In addition to genetic factors, epigenetic factors play a major role in cardiac morphogenesis, among which the main factor is the early contractile activity of the myocardium. At the same time, changes in hemodynamics during cardiogenesis seriously affect the development of the embryonic heart. The maturation of different myocardial cells occurs at a variable rate, and already in early embryogenesis, a distinct picture of its mosaicism is clearly revealed by the degree of differentiation of cardiomyocytes. First of all, the mosaic nature of the myocardium is manifested in the presence of its compact and trabecular zones, in which the cells differ not only in the degree of differentiation, but also in proliferative activity and sensitivity to damaging factors. Heterogeneity of the morpho-functional state of cardiomyocytes is preserved in the mature myocardium, which is manifested by the mosaic nature of its damage during total ischemia, for example, due to insufficient protection of the myocardium from ischemia during open-heart surgery. The development of the embryonic heart, especially in early cardiogenesis, is seriously affected by changes in hemodynamics and electrical forces, the latter are necessary to maintain the morphology of the cardiac chambers and can be a key epigenetic factor in cardiac remodeling.

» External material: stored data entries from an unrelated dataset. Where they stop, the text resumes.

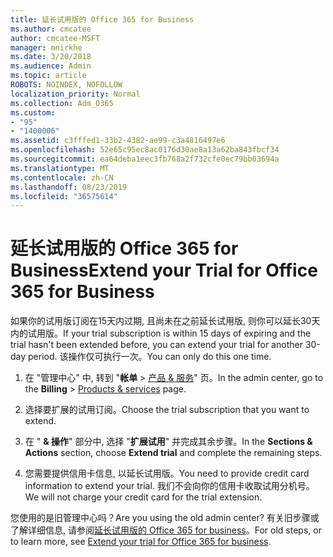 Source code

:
 ```yaml
---
title: 延长试用版的 Office 365 for Business
ms.author: cmcatee
author: cmcatee-MSFT
manager: mnirkhe
ms.date: 3/20/2018
ms.audience: Admin
ms.topic: article
ROBOTS: NOINDEX, NOFOLLOW
localization_priority: Normal
ms.collection: Adm_O365
ms.custom:
- "95"
- "1400006"
ms.assetid: c3fffed1-33b2-4382-ae99-c3a4816497e6
ms.openlocfilehash: 52e65c95ec8ac0176d30ae8a13a62ba843fbcf34
ms.sourcegitcommit: ea64deba1eec3fb768a2f732cfe0ec79bb03694a
ms.translationtype: MT
ms.contentlocale: zh-CN
ms.lasthandoff: 08/23/2019
ms.locfileid: "36575614"
---
```

# <a name="extend-your-trial-for-office-365-for-business"></a><span data-ttu-id="a5ed0-102">延长试用版的 Office 365 for Business</span><span class="sxs-lookup"><span data-stu-id="a5ed0-102">Extend your Trial for Office 365 for Business</span></span>

<span data-ttu-id="a5ed0-103">如果你的试用版订阅在15天内过期, 且尚未在之前延长试用版, 则你可以延长30天内的试用版。</span><span class="sxs-lookup"><span data-stu-id="a5ed0-103">If your trial subscription is within 15 days of expiring and the trial hasn't been extended before, you can extend your trial for another 30-day period.</span></span> <span data-ttu-id="a5ed0-104">该操作仅可执行一次。</span><span class="sxs-lookup"><span data-stu-id="a5ed0-104">You can only do this one time.</span></span>
  
1. <span data-ttu-id="a5ed0-105">在 "管理中心" 中, 转到 "**帐单** \> [产品 & 服务](https://go.microsoft.com/fwlink/p/?linkid=842054)" 页。</span><span class="sxs-lookup"><span data-stu-id="a5ed0-105">In the admin center, go to the **Billing** \> [Products & services](https://go.microsoft.com/fwlink/p/?linkid=842054) page.</span></span>

2. <span data-ttu-id="a5ed0-106">选择要扩展的试用订阅。</span><span class="sxs-lookup"><span data-stu-id="a5ed0-106">Choose the trial subscription that you want to extend.</span></span>

3. <span data-ttu-id="a5ed0-107">在 " **& 操作**" 部分中, 选择 "**扩展试用**" 并完成其余步骤。</span><span class="sxs-lookup"><span data-stu-id="a5ed0-107">In the **Sections & Actions** section, choose **Extend trial** and complete the remaining steps.</span></span>

4. <span data-ttu-id="a5ed0-108">您需要提供信用卡信息, 以延长试用版。</span><span class="sxs-lookup"><span data-stu-id="a5ed0-108">You need to provide credit card information to extend your trial.</span></span> <span data-ttu-id="a5ed0-109">我们不会向你的信用卡收取试用分机号。</span><span class="sxs-lookup"><span data-stu-id="a5ed0-109">We will not charge your credit card for the trial extension.</span></span>

<span data-ttu-id="a5ed0-110">您使用的是旧管理中心吗？</span><span class="sxs-lookup"><span data-stu-id="a5ed0-110">Are you using the old admin center?</span></span> <span data-ttu-id="a5ed0-111">有关旧步骤或了解详细信息, 请参阅[延长试用版的 Office 365 for business](https://docs.microsoft.com/office365/admin/subscriptions-and-billing/extend-your-trial)。</span><span class="sxs-lookup"><span data-stu-id="a5ed0-111">For old steps, or to learn more, see [Extend your trial for Office 365 for business](https://docs.microsoft.com/office365/admin/subscriptions-and-billing/extend-your-trial).</span></span>
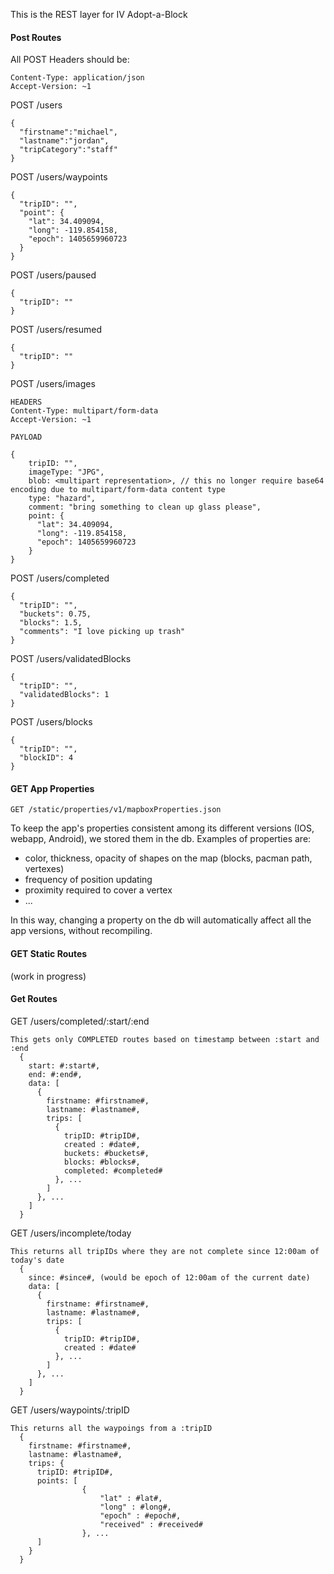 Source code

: This is the REST layer for IV Adopt-a-Block

#### Post Routes

All POST Headers should be:
```
Content-Type: application/json
Accept-Version: ~1
```

POST /users
```
{
  "firstname":"michael",
  "lastname":"jordan",
  "tripCategory":"staff"
}
```
POST /users/waypoints
```
{
  "tripID": "",
  "point": {
    "lat": 34.409094,
    "long": -119.854158,
    "epoch": 1405659960723
  }
}
```
POST /users/paused
```
{
  "tripID": ""
}
```
POST /users/resumed
```
{
  "tripID": ""
}
```
POST /users/images
```
HEADERS
Content-Type: multipart/form-data
Accept-Version: ~1

PAYLOAD

{
    tripID: "",
    imageType: "JPG",
    blob: <multipart representation>, // this no longer require base64 encoding due to multipart/form-data content type
    type: "hazard",
    comment: "bring something to clean up glass please",
    point: {
      "lat": 34.409094,
      "long": -119.854158,
      "epoch": 1405659960723
    }
}
```
POST /users/completed
```
{
  "tripID": "",
  "buckets": 0.75,
  "blocks": 1.5,
  "comments": "I love picking up trash"
}
```
POST /users/validatedBlocks
```
{
  "tripID": "",
  "validatedBlocks": 1
}
```
POST /users/blocks
```
{
  "tripID": "",
  "blockID": 4
}
```


#### GET App Properties
```
GET /static/properties/v1/mapboxProperties.json
```
To keep the app's properties consistent among its different versions (IOS, webapp, Android), we stored them in the db.
Examples of properties are:
   - color, thickness, opacity of shapes on the map (blocks, pacman path, vertexes)
   - frequency of position updating
   - proximity required to cover a vertex
   - ...
  
   In this way, changing a property on the db will automatically affect all the app versions, without recompiling.


#### GET Static Routes

(work in progress)



#### Get Routes

GET /users/completed/:start/:end

```
This gets only COMPLETED routes based on timestamp between :start and :end
  {
    start: #:start#,
    end: #:end#,
    data: [
      {
        firstname: #firstname#,
        lastname: #lastname#,
        trips: [
          {
            tripID: #tripID#,
            created : #date#,
            buckets: #buckets#,
            blocks: #blocks#,
            completed: #completed#
          }, ...
        ]
      }, ...
    ]
  }
```

GET /users/incomplete/today

```
This returns all tripIDs where they are not complete since 12:00am of today's date
  {
    since: #since#, (would be epoch of 12:00am of the current date)
    data: [
      {
        firstname: #firstname#,
        lastname: #lastname#,
        trips: [
          {
            tripID: #tripID#,
            created : #date#
          }, ...
        ]
      }, ...
    ]
  }
```

GET /users/waypoints/:tripID

```
This returns all the waypoings from a :tripID
  {
    firstname: #firstname#,
    lastname: #lastname#,
    trips: {
      tripID: #tripID#,
      points: [ 
                {
                    "lat" : #lat#,
                    "long" : #long#,
                    "epoch" : #epoch#,
                    "received" : #received#
                }, ...
      ]
    }
  }
```
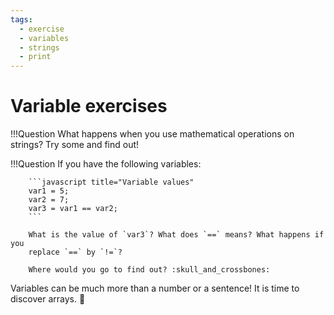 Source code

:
 ```yaml
---
tags:
  - exercise
  - variables
  - strings
  - print
---
```

# Variable exercises

!!!Question
        What happens when you use mathematical operations on strings? Try some
        and find out!

!!!Question
        If you have the following variables:

        ```javascript title="Variable values"
        var1 = 5;
        var2 = 7;
        var3 = var1 == var2;
        ```

        What is the value of `var3`? What does `==` means? What happens if you
        replace `==` by `!=`?

        Where would you go to find out? :skull_and_crossbones:

Variables can be much more than a number or a sentence! It is time to
discover arrays. :mag_right:
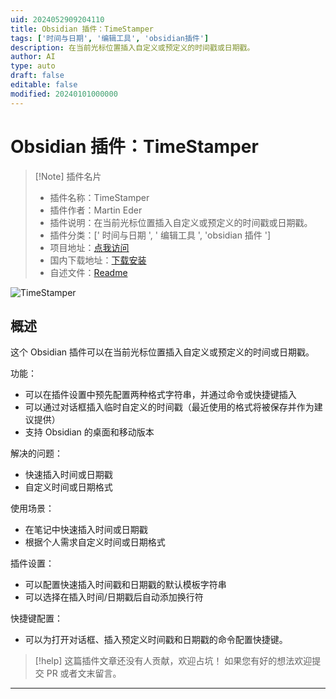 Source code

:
 ```yaml
---
uid: 2024052909204110
title: Obsidian 插件：TimeStamper
tags: ['时间与日期', '编辑工具', 'obsidian插件']
description: 在当前光标位置插入自定义或预定义的时间戳或日期戳。
author: AI
type: auto
draft: false
editable: false
modified: 20240101000000
---
```


# Obsidian 插件：TimeStamper

> [!Note] 插件名片
> - 插件名称：TimeStamper
> - 插件作者：Martin Eder
> - 插件说明：在当前光标位置插入自定义或预定义的时间戳或日期戳。
> - 插件分类：[' 时间与日期 ', ' 编辑工具 ', 'obsidian 插件 ']
> - 项目地址：[点我访问](https://github.com/Gru80/obsidian-timestamper)
> - 国内下载地址：[下载安装](https://pkmer.cn/products/plugin/pluginMarket/?obsidian-timestamper)
> - 自述文件：[Readme](https://ghproxy.net/https://raw.githubusercontent.com/Gru80/obsidian-timestamper/master/README.md)

![TimeStamper](https://cdn.pkmer.cn/covers/obsidian-timestamper.png!pkmer)

## 概述

这个 Obsidian 插件可以在当前光标位置插入自定义或预定义的时间或日期戳。

功能：

- 可以在插件设置中预先配置两种格式字符串，并通过命令或快捷键插入
- 可以通过对话框插入临时自定义的时间戳（最近使用的格式将被保存并作为建议提供）
- 支持 Obsidian 的桌面和移动版本

解决的问题：

- 快速插入时间或日期戳
- 自定义时间或日期格式

使用场景：

- 在笔记中快速插入时间或日期戳
- 根据个人需求自定义时间或日期格式

插件设置：

- 可以配置快速插入时间戳和日期戳的默认模板字符串
- 可以选择在插入时间/日期戳后自动添加换行符

快捷键配置：

- 可以为打开对话框、插入预定义时间戳和日期戳的命令配置快捷键。

> [!help]
> 这篇插件文章还没有人贡献，欢迎占坑！
> 如果您有好的想法欢迎提交 PR 或者文末留言。

---



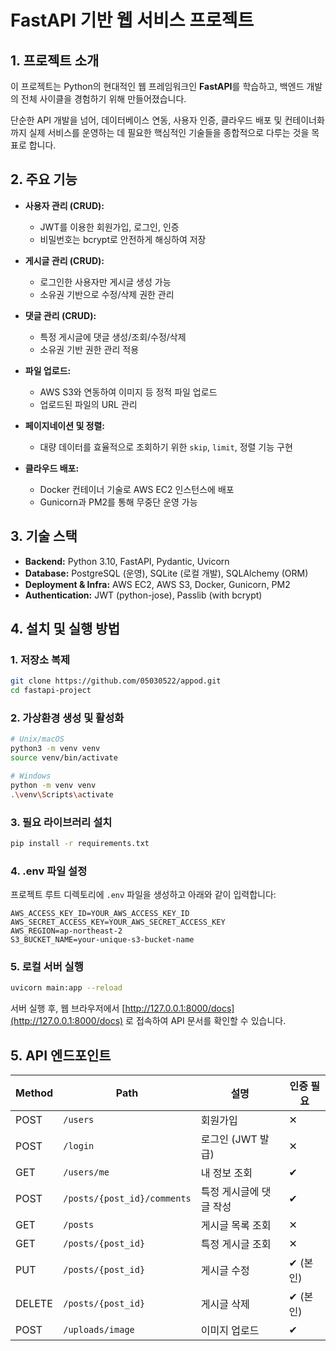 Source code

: # FastAPI 기반 웹 서비스 프로젝트

## 1. 프로젝트 소개

이 프로젝트는 Python의 현대적인 웹 프레임워크인 **FastAPI**를 학습하고, 백엔드 개발의 전체 사이클을 경험하기 위해 만들어졌습니다.

단순한 API 개발을 넘어, 데이터베이스 연동, 사용자 인증, 클라우드 배포 및 컨테이너화까지 실제 서비스를 운영하는 데 필요한 핵심적인 기술들을 종합적으로 다루는 것을 목표로 합니다.

## 2. 주요 기능

- **사용자 관리 (CRUD):**

  - JWT를 이용한 회원가입, 로그인, 인증
  - 비밀번호는 bcrypt로 안전하게 해싱하여 저장

- **게시글 관리 (CRUD):**

  - 로그인한 사용자만 게시글 생성 가능
  - 소유권 기반으로 수정/삭제 권한 관리

- **댓글 관리 (CRUD):**

  - 특정 게시글에 댓글 생성/조회/수정/삭제
  - 소유권 기반 권한 관리 적용

- **파일 업로드:**

  - AWS S3와 연동하여 이미지 등 정적 파일 업로드
  - 업로드된 파일의 URL 관리

- **페이지네이션 및 정렬:**

  - 대량 데이터를 효율적으로 조회하기 위한 `skip`, `limit`, 정렬 기능 구현

- **클라우드 배포:**

  - Docker 컨테이너 기술로 AWS EC2 인스턴스에 배포
  - Gunicorn과 PM2를 통해 무중단 운영 가능

## 3. 기술 스택

- **Backend:** Python 3.10, FastAPI, Pydantic, Uvicorn
- **Database:** PostgreSQL (운영), SQLite (로컬 개발), SQLAlchemy (ORM)
- **Deployment & Infra:** AWS EC2, AWS S3, Docker, Gunicorn, PM2
- **Authentication:** JWT (python-jose), Passlib (with bcrypt)

## 4. 설치 및 실행 방법

### 1. 저장소 복제

```bash
git clone https://github.com/05030522/appod.git
cd fastapi-project
```

### 2. 가상환경 생성 및 활성화

```bash
# Unix/macOS
python3 -m venv venv
source venv/bin/activate

# Windows
python -m venv venv
.\venv\Scripts\activate
```

### 3. 필요 라이브러리 설치

```bash
pip install -r requirements.txt
```

### 4. .env 파일 설정

프로젝트 루트 디렉토리에 `.env` 파일을 생성하고 아래와 같이 입력합니다:

```
AWS_ACCESS_KEY_ID=YOUR_AWS_ACCESS_KEY_ID
AWS_SECRET_ACCESS_KEY=YOUR_AWS_SECRET_ACCESS_KEY
AWS_REGION=ap-northeast-2
S3_BUCKET_NAME=your-unique-s3-bucket-name
```

### 5. 로컬 서버 실행

```bash
uvicorn main:app --reload
```

서버 실행 후, 웹 브라우저에서 [http://127.0.0.1:8000/docs](http://127.0.0.1:8000/docs) 로 접속하여 API 문서를 확인할 수 있습니다.

## 5. API 엔드포인트

| Method | Path                        | 설명                    | 인증 필요 |
| ------ | --------------------------- | ----------------------- | --------- |
| POST   | `/users`                    | 회원가입                | ✕         |
| POST   | `/login`                    | 로그인 (JWT 발급)       | ✕         |
| GET    | `/users/me`                 | 내 정보 조회            | ✔         |
| POST   | `/posts/{post_id}/comments` | 특정 게시글에 댓글 작성 | ✔         |
| GET    | `/posts`                    | 게시글 목록 조회        | ✕         |
| GET    | `/posts/{post_id}`          | 특정 게시글 조회        | ✕         |
| PUT    | `/posts/{post_id}`          | 게시글 수정             | ✔ (본인)  |
| DELETE | `/posts/{post_id}`          | 게시글 삭제             | ✔ (본인)  |
| POST   | `/uploads/image`            | 이미지 업로드           | ✔         |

The influence of genetic and epigenetic factors on the development of the heart and the occurrence of its anomalies is carried out through a huge number of signal molecules and morphogenetic factors. At the same time, a wide range of genetic anomalies of the heart, including intracardiac conduction disorders, ventricular septal defect, atrial septal defect, Holt–Oram syndrome, Ebstein anomaly, myocardial dysfunction and dilated cardiomyopathy can result from mutations of just one gene – TBX20. Description of the pathways regulating myocardial development in the pre- and early postnatal period, molecular factors involved in this process, as well as the flow of information on the growth, proliferation, migration, differentiation of cardiomyocytes in embryogenesis has been steadily increasing in recent years. This is due to the fact that the mechanisms regulating these phenomena are studied within the framework of rapidly developing modern regenerative medicine.
Despite the fact that the issue of the relevance of studying the mechanism of rapid switching of cardiomyocyte hyperplasia in the embryonic period to hypertrophy after birth is key in the development of methods for myocardial regeneration within the framework of regenerative medicine in case of myocardial damage in the postnatal period, the circumstances of the transition from hyperplasia to hypertrophy of cardiomyocytes after birth are so numerous and diverse that they require in-depth analysis using modern research methods to identify the key factor underlying this phenomenon, which remains unresolved to this day.